HBO, Cablevision founder Charles Dolan pioneered sports broadcasting before ESPN
In 1972, HBO — then a fledgling cable network primarily focused on movie broadcasts — took a bold step into the world of live sports coverage, marking the beginning of its long and often pioneering involvement in the field. Its first telecast was in fact not a movie, but a hockey game between the New York Rangers and Vancouver Canucks.
This decision was, in large part, the vision of Charles Dolan, HBO's founder and an influential figure in cable television's early development. Dolan, who pioneered sports broadcasting via the launch of HBO, Manhattan Cable Television, and Cablevision, and held controlling stakes in the companies that owned the New York Knicks and Rangers, died Saturday. He was 98.
Forbes estimated Dolan's net worth at the time of his death at $5.5 billion.

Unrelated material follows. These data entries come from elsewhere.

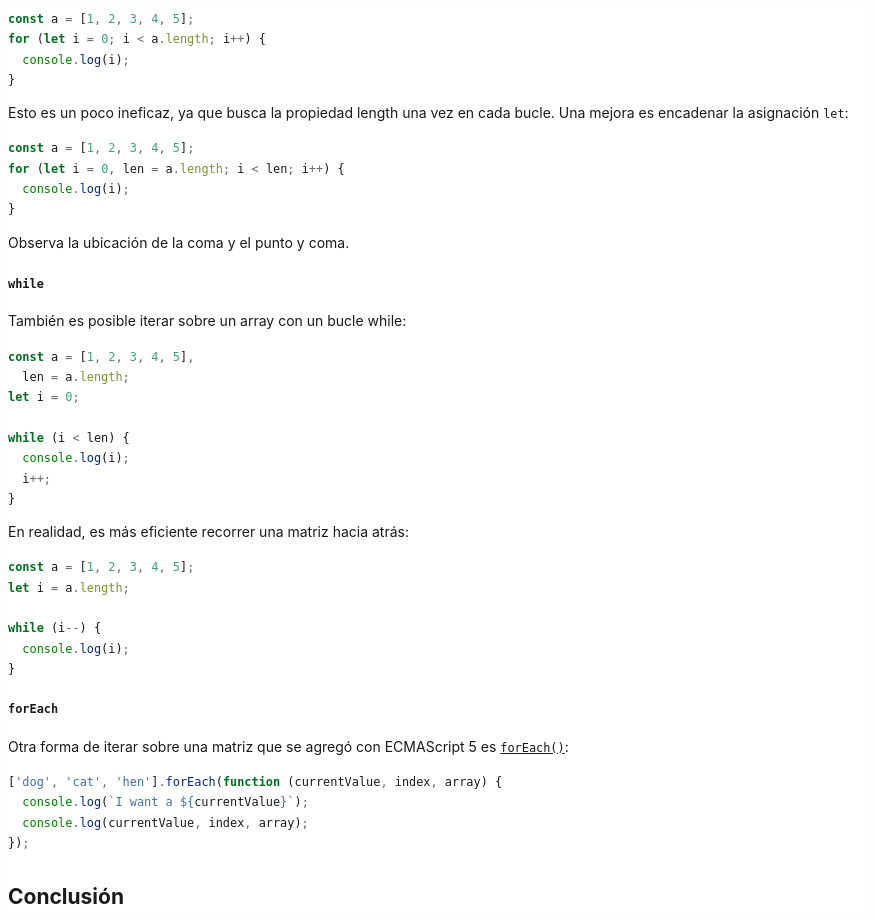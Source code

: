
 ```javascript
const a = [1, 2, 3, 4, 5];
for (let i = 0; i < a.length; i++) {
  console.log(i);
}
```

Esto es un poco ineficaz, ya que busca la propiedad length una vez en cada bucle. Una mejora es encadenar la asignación `let`:

```javascript
const a = [1, 2, 3, 4, 5];
for (let i = 0, len = a.length; i < len; i++) {
  console.log(i);
}
```

Observa la ubicación de la coma y el punto y coma.

#### `while`

También es posible iterar sobre un array con un bucle while:

```js
const a = [1, 2, 3, 4, 5],
  len = a.length;
let i = 0;

while (i < len) {
  console.log(i);
  i++;
}
```

En realidad, es más eficiente recorrer una matriz hacia atrás:

```js
const a = [1, 2, 3, 4, 5];
let i = a.length;

while (i--) {
  console.log(i);
}
```

#### `forEach`

Otra forma de iterar sobre una matriz que se agregó con ECMAScript 5 es [`forEach()`](https://developer.mozilla.org/en-US/docs/Web/JavaScript/Reference/Global_Objects/Array/forEach):

```javascript
['dog', 'cat', 'hen'].forEach(function (currentValue, index, array) {
  console.log(`I want a ${currentValue}`);
  console.log(currentValue, index, array);
});
```

## Conclusión
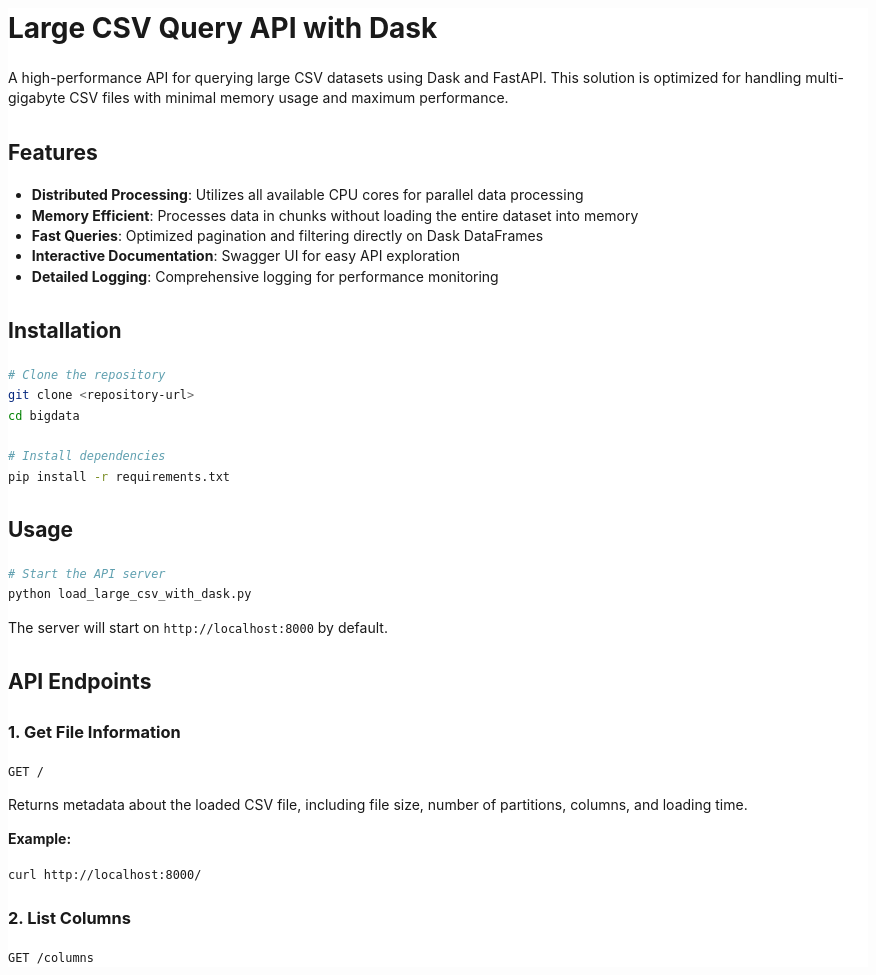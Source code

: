 # Large CSV Query API with Dask

A high-performance API for querying large CSV datasets using Dask and FastAPI. This solution is optimized for handling multi-gigabyte CSV files with minimal memory usage and maximum performance.

## Features

- **Distributed Processing**: Utilizes all available CPU cores for parallel data processing
- **Memory Efficient**: Processes data in chunks without loading the entire dataset into memory
- **Fast Queries**: Optimized pagination and filtering directly on Dask DataFrames
- **Interactive Documentation**: Swagger UI for easy API exploration
- **Detailed Logging**: Comprehensive logging for performance monitoring

## Installation

```bash
# Clone the repository
git clone <repository-url>
cd bigdata

# Install dependencies
pip install -r requirements.txt
```

## Usage

```bash
# Start the API server
python load_large_csv_with_dask.py
```

The server will start on `http://localhost:8000` by default.

## API Endpoints

### 1. Get File Information

```
GET /
```

Returns metadata about the loaded CSV file, including file size, number of partitions, columns, and loading time.

**Example:**
```bash
curl http://localhost:8000/
```

### 2. List Columns

```
GET /columns
```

An early entrant into the business of cable TV, Dolan's Manhattan Cable Television Network brought a package of sporting events into subscribers' homes 10 years before ESPN went live.

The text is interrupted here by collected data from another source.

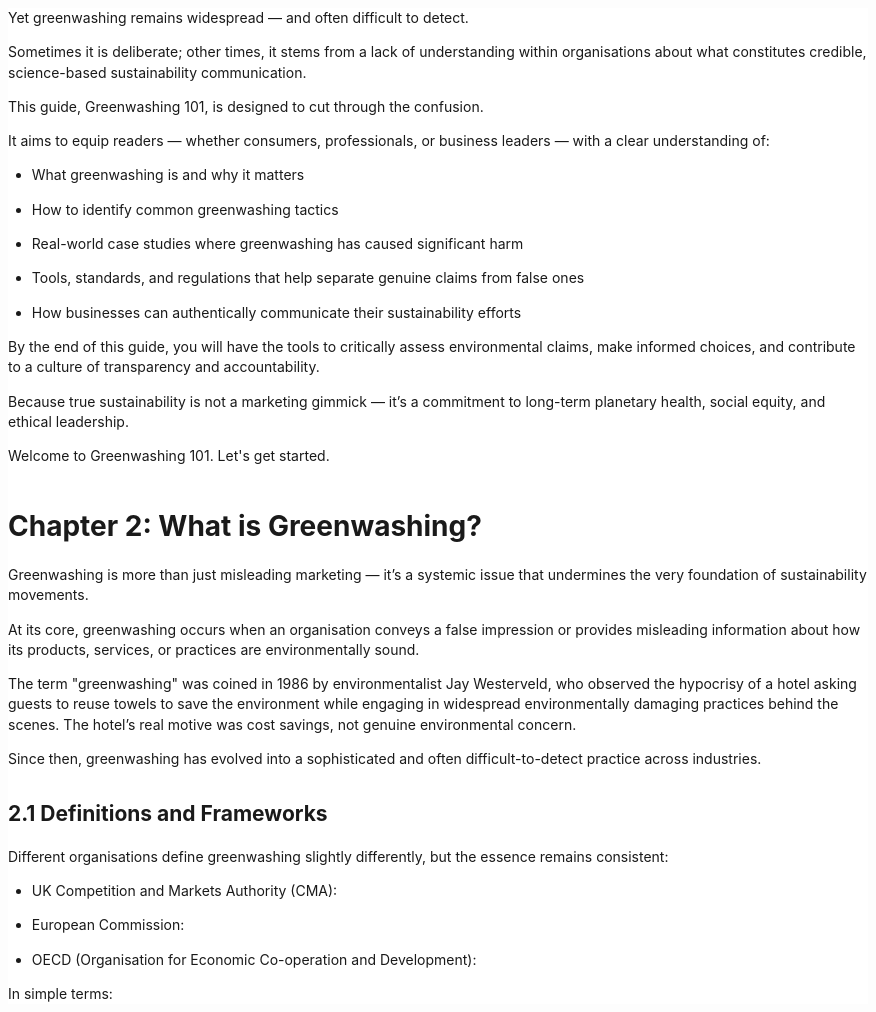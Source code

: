 Yet greenwashing remains widespread — and often difficult to detect.

Sometimes it is deliberate; other times, it stems from a lack of understanding within organisations about what constitutes credible, science-based sustainability communication.

This guide, Greenwashing 101, is designed to cut through the confusion.

It aims to equip readers — whether consumers, professionals, or business leaders — with a clear understanding of:

- What greenwashing is and why it matters

- How to identify common greenwashing tactics

- Real-world case studies where greenwashing has caused significant harm

- Tools, standards, and regulations that help separate genuine claims from false ones

- How businesses can authentically communicate their sustainability efforts

By the end of this guide, you will have the tools to critically assess environmental claims, make informed choices, and contribute to a culture of transparency and accountability.

Because true sustainability is not a marketing gimmick — it’s a commitment to long-term planetary health, social equity, and ethical leadership.

Welcome to Greenwashing 101. Let's get started.



# Chapter 2: What is Greenwashing?

Greenwashing is more than just misleading marketing — it’s a systemic issue that undermines the very foundation of sustainability movements.

At its core, greenwashing occurs when an organisation conveys a false impression or provides misleading information about how its products, services, or practices are environmentally sound.

The term "greenwashing" was coined in 1986 by environmentalist Jay Westerveld, who observed the hypocrisy of a hotel asking guests to reuse towels to save the environment while engaging in widespread environmentally damaging practices behind the scenes. The hotel’s real motive was cost savings, not genuine environmental concern.

Since then, greenwashing has evolved into a sophisticated and often difficult-to-detect practice across industries.

## 2.1 Definitions and Frameworks

Different organisations define greenwashing slightly differently, but the essence remains consistent:

- UK Competition and Markets Authority (CMA):

- European Commission:

- OECD (Organisation for Economic Co-operation and Development):

In simple terms:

In May 1969, Manhattan Cable Television offered subscribers a package of 125 sports events from Madison Square Garden including the Rangers, Knicks, college basketball regular season and tournament games, tennis, karate, wrestling and even the Westminster Kennel Club dog show.
Shortly before selling his stake in the pioneering cable channel he launched (HBO) Dolan founded the Cablevision Systems Corp. in 1973. Beginning with a base of 1,500 subscribers in New York, Cablevision grew to a nationwide company.
Cablevision's subscribers got sports through HBO. The popularity of the games would resonate not just with the creation of ESPN but in the regional sports network model itself. In 1976, Cablevision launched the precursor to what would become the country's first RSN (SportsChannel), now known as MSG SportsNet.
By 1984, Dolan was listed among The Sporting News' 50 most powerful people in sports. As a sports media pioneer, his legacy — and his family's net worth — lives on for generations.